Probabile che quelli che si sono riuniti di recente (mese di novembre) al Teatro La Fenice per assegnare il Premio Venezia in uno dei concorsi pianistici più prestigiosi del mondo, decidendo all'unanimità di indicare il 17enne Antonio Di Dedda, al quale facciamo tutti gli auguri perché abbia la fama e il successo che merita, si siano scocciati a più riprese durante i lunghi giorni di selezioni e di ascolto. Per carità, è una mia illazione e ciò perché immagino che i concorsi siamo un po' come gli esami o le tesi di laurea, una calma piatta del cervello che una volta su cento, e all'improvviso, si accende di fronte a un candidato finalmente dotato di talento.
I giurati della Sardegna non avevano affatto l'aria scocciata, anzi.

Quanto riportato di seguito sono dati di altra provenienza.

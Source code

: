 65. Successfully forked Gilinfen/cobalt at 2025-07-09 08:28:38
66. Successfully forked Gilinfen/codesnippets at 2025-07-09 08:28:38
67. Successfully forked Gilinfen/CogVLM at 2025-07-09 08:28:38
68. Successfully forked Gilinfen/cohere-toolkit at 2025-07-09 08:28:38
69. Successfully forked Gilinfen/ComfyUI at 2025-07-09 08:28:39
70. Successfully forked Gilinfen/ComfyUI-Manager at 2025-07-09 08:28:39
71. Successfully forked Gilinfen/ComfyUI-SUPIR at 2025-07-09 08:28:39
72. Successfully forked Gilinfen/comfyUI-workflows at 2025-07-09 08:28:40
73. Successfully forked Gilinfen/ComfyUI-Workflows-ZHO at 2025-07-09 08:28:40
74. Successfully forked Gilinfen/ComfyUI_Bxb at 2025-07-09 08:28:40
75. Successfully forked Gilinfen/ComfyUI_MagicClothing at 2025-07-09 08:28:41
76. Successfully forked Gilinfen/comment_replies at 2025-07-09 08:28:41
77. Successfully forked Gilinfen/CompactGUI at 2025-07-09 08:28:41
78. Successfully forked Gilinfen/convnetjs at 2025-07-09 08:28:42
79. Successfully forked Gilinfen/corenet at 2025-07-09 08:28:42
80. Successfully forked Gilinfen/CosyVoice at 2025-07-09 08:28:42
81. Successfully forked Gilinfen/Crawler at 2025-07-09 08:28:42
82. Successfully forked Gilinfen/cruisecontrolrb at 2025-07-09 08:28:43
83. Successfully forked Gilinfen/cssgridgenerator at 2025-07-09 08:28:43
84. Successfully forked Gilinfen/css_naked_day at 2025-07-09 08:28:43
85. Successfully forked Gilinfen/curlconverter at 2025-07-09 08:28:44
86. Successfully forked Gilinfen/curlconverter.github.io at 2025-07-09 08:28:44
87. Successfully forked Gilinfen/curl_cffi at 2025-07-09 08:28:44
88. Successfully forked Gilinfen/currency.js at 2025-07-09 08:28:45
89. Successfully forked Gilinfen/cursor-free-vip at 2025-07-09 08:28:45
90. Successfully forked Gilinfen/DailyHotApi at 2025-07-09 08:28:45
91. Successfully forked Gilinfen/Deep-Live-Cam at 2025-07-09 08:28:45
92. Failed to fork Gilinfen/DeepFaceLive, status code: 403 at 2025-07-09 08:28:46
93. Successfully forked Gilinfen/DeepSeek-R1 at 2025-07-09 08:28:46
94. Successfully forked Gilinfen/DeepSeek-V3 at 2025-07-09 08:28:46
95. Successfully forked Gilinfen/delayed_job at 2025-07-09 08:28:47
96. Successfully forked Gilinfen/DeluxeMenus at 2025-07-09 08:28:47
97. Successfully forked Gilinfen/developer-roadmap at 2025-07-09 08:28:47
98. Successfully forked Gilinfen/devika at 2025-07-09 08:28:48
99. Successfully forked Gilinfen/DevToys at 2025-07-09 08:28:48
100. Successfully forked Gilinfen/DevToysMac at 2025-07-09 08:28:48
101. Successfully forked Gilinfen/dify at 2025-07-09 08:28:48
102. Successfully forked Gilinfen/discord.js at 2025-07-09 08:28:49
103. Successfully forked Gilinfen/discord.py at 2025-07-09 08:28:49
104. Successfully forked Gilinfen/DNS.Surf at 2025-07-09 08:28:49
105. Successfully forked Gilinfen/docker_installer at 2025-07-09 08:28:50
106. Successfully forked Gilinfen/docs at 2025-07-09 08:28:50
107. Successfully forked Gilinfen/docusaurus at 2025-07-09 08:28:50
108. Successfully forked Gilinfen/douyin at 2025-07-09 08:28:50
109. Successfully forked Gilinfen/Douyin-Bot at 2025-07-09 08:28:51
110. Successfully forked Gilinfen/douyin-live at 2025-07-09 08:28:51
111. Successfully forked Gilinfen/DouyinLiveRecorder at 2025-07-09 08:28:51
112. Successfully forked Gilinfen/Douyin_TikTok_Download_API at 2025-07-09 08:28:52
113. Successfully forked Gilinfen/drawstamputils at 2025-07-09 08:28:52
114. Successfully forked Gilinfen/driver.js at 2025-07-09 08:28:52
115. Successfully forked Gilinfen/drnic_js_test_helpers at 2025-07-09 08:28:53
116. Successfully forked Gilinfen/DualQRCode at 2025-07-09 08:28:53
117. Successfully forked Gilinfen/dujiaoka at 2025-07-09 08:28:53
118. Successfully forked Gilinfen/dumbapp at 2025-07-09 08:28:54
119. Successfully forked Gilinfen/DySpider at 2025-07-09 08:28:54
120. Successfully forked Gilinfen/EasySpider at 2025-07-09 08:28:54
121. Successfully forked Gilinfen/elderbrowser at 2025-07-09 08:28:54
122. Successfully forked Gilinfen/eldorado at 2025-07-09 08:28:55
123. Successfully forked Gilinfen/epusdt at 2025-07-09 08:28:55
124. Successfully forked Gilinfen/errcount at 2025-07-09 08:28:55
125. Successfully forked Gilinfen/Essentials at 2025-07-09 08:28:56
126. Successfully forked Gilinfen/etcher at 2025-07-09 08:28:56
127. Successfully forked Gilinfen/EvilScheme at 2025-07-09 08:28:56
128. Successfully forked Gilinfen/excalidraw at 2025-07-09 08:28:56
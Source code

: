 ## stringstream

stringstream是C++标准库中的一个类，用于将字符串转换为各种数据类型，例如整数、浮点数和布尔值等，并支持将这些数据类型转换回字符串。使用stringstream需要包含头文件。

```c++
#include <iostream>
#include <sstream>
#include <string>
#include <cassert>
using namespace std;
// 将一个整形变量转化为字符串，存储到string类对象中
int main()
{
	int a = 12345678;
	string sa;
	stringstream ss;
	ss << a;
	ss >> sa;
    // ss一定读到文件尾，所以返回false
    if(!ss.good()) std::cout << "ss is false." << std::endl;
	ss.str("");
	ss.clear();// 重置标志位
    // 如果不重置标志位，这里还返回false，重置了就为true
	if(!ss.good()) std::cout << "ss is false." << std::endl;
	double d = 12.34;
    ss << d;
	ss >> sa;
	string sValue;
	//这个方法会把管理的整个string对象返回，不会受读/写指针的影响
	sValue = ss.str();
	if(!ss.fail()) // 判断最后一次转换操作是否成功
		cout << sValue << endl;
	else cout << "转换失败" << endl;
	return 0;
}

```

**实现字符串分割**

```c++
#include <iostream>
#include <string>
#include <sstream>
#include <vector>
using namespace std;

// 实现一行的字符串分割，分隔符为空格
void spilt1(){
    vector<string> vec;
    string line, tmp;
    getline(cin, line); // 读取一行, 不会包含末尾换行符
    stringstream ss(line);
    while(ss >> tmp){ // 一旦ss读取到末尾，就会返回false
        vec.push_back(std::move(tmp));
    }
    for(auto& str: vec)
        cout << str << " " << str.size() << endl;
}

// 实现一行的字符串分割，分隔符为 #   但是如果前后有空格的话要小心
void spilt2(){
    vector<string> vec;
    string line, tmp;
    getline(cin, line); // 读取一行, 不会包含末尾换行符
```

Erano vivaci, direi pure vitalissimi, ridevano, si muovevano da una fotografia all'altra, perfettamente calati nel ruolo e nella parte, costituivano un esempio cristallino di dedizione alla causa.
La cosa è che, giustamente, così come accade in una degustazione di vini australiani o al concorso per la zuppa più equilibrata nei sapori e nell'aspetto che assume passando dalla pentola al piatto, questo nutrito gruppetto di uomini di tutte le fogge e tutte le età era incaricato di assaggiare.
E assaggiava con partecipazione e, sembrava, competenza.
Assaggiava accarezzando, palpeggiando, pizzicando, uno dopo l'altro ciascun giurato giudicava in prima persona e dal suo inoppugnabile punto di vista il sedere di ogni candidata.
Le signorine, piegate in due, riprese di spalle e con le sottane al vento, erano la prova vivente del paradosso individuato da un francese: 'Le cul s'observe aux dépens de son propriétaire'.

Come è vero che il peccato sta negli occhi di chi guarda.
Io, che ero convinta che nelle discoteche fosse annidato in ogni anfratto il male, ecco che dovevo ammettere che il divertimento notturno della Costa Smeralda era, tutto sommato, una cosa innocente, un po' da sagra paesana oppure, se preferite, da autobus metropolitano lanciato a 20 km/h sul Rettifilo in un giorno feriale. 

Nulla da eccepire sul conto delle candidate e su quello dei giurati della prossima edizione, che auspico si tenga. Piuttosto un consiglio, suggerito dalla disperante lontananza del mese di agosto in termini di tempo e pure di calendario, che credo getti nello sconforto di un'ansia di attesa che sembra interminabile le une e gli altri: voi, ragazze, tenete duro e voi, uomini, preparatevi a saggiare la consistenza del proposito delle nostre belle.